Dünyada çok yaygın komplo teorileri var. Yapıyorlar da bunları. Ve dünyanın bir yanını kendi hesaplarına fethetmek için diğer yanını yakmaya hazır düşünceler de var. Bu düşüncelerine mesnet bulabilmek için belki toplumda paranoyalar uyarma düşünceleri de var. Korkutmalar da var. Ancak 11 Eylül'ü bu kategori içinde mütalaa eder miyiz, etmez miyiz, o mevzuda bir şey söyleyemeyeceğim. Fakat çok yaygın bir komplonun söz konusu olduğu her zaman üzerinde durulacak. Bütün dünyada aynı şey yapılıyor. Dolayısıyla bazı şeyler birkaç sene sonra o gün üzerinde yazılan çizilenden farklı olarak karşımıza çıktığında bu defa biz hepimiz öyle komplo teorilerine inanmaya başlıyoruz. İstanbul'da patlamalar oldu. Başka yerlerde de oldu. İster istemez insanlar diyorlar ki, acaba bu adamlar robotlaştırıldı da mı yapıldı bu iş? Yoksa birileri falan dünya ile filan dünyayı yan yana getirmek istediği için mi aynı mağduriyeti, aynı mazlumiyeti, aynı gadri, aynı terörü yaşıyoruz hep beraber? Gelin beraber olalım diye mi yapıldı? Çünkü emsali o kadar çok şey oluyor ki. İster istemez insan onlara da ihtimal veriyor. Hatta şimdilerde böyle açıktan açığa yazılıp çizilen her şeyin arkasında acaba bu böyle diyor da bunun arkasında ne var, mülahazası hemen insanın aklına geliyor.

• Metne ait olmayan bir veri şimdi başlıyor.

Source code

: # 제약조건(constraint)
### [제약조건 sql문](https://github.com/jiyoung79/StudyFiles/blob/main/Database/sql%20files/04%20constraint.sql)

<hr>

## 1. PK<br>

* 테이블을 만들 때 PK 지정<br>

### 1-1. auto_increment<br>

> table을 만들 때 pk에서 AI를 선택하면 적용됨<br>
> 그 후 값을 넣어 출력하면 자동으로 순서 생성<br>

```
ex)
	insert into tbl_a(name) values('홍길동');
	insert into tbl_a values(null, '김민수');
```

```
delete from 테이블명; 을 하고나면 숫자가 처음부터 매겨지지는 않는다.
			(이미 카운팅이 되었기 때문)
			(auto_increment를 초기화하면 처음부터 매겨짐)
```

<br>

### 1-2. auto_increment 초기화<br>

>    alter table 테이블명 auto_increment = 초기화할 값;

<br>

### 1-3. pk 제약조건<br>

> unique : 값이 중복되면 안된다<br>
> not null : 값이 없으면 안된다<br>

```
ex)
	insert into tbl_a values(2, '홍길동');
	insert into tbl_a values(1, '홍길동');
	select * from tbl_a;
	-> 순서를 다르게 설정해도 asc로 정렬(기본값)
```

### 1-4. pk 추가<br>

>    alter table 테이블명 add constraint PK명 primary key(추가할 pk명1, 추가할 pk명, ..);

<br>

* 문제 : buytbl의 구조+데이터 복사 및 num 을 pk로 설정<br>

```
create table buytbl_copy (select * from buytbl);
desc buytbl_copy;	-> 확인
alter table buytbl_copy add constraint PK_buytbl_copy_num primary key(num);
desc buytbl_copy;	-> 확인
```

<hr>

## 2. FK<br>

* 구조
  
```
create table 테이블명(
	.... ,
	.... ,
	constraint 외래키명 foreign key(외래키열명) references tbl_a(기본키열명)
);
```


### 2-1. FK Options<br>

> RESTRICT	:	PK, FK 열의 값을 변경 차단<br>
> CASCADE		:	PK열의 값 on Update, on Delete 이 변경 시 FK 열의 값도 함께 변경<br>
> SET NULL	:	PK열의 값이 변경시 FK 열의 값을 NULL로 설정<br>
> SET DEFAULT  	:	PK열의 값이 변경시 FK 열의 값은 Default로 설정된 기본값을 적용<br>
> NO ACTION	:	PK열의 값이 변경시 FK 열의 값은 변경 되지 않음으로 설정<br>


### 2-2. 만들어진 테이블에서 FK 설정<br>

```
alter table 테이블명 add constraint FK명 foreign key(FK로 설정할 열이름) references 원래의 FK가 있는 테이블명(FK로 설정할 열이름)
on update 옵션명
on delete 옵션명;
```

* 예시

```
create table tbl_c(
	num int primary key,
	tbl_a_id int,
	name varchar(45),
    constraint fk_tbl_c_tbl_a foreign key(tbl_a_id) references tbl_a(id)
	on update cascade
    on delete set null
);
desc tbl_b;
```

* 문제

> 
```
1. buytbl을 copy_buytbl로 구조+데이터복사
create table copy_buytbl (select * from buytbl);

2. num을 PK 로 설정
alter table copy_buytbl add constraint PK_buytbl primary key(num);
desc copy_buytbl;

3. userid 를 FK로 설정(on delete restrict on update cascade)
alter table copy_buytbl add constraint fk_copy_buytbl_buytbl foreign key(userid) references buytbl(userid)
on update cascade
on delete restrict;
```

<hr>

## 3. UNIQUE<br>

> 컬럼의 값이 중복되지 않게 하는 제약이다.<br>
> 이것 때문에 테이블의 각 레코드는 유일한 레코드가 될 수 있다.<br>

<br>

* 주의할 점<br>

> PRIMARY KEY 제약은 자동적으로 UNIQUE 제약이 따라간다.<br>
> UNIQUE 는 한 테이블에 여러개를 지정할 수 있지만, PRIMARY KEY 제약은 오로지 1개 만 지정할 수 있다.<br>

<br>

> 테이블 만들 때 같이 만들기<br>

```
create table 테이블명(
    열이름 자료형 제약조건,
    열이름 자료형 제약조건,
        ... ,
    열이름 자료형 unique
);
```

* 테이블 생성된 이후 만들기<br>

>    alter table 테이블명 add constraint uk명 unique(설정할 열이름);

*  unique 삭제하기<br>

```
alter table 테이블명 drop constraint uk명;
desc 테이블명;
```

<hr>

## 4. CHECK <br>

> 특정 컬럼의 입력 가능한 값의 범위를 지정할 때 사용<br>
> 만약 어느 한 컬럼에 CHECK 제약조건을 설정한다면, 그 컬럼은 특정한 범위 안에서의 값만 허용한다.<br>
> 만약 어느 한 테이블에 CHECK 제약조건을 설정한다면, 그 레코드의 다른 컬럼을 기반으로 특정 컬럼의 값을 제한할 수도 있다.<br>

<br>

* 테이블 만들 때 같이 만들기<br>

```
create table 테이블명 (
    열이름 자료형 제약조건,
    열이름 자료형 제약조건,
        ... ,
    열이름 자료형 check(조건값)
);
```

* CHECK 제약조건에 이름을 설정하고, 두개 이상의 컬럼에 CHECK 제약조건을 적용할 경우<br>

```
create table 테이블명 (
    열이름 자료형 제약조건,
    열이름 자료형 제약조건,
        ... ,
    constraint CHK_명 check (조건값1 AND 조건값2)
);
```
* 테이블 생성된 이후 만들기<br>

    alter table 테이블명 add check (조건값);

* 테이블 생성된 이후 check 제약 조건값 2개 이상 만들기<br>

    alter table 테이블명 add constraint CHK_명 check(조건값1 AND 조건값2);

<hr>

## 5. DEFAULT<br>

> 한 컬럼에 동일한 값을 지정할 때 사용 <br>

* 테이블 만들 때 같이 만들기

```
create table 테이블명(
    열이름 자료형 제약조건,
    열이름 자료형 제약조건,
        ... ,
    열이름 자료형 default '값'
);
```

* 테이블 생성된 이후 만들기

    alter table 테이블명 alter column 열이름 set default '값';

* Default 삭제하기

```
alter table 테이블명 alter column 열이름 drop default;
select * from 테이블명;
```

Biraz da dünyada cereyan eden hadiseler insanları kuşkulu hale getirdiler. Her şeye bir komplo nazarıyla bakma. Medyada da var böyle. Onlar da komplocu gibi onun yanında gösterilen insanlar da var. Yani meseleyi tam öyle kabul etmesek bile bütün bütün dünyada bir kısım komploların olduğunu inkar etmek de mümkün değil.

11 Eylül, teşvik ettiğiniz eğitim çalışmalarına, dünyadaki okullaşma hareketlerine olumsuz etkide bulundu mu?

Çok yaygın bir şey olmadı. Belki bir iki yerde bazı kimselerden endişe duydular. Şimdiye kadar hiç öyle bir şeye maruz kalmadılar. Bir yerde bir iki insanı içeriye aldılar. Sonra da salıverdiler. Yanılmışız dediler. Onu da bizim insanımızın terbiyesine bağlıyorum. Arkadaşlarımızın terbiyelerine, namuslu çalışmalarına bağlıyorum. Gittikleri yerlerde o yerin halkıyla hemen diyaloğa geçmelerine bağlıyorum. İyi idare etmişler, diplomat gibi davranmışlar diyebilirim.

Ama 11 Eylül'ün Amerika halkı üzerinde ciddi bir tesiri oldu. Bir endişe bir korku uyardı onlarda. Tedbir aldılar. Yeni bakanlık kurdular. Amerika'da ciddi bir baskı havası oluştu denebilir. Bunu hava meydanlarında da görüyorsunuz. Parmak izi alınıyor, resimler çekiliyor. Eskiden çok rahatlıkla insanlara ikamet verirken şimdi biraz zor veriyorlar. Fakat bizimle alakalı meselede hususiyle Türklerle alakalı çok fazla bir endişeye girmediler. Türkler de Müslüman. Aynı kategoride değerlendirilebilirlerdi. Ama bir Türkiye farklılığı oldu. Bundan biz de istifade ettik. Türkiye demokrat, laik bir ülke. Orada bu türlü şeyler olmaz. Dindarların yapabileceği terör olmaz gibi şeyler oldu. Arapların, Filistinlilerin, Ürdünlülerin, Suudların camilerini yakın takibe aldılar. Fakat Türklere karşı böyle bir şeyin olduğuna ihtimal vermiyorum. Hiç duymadım da.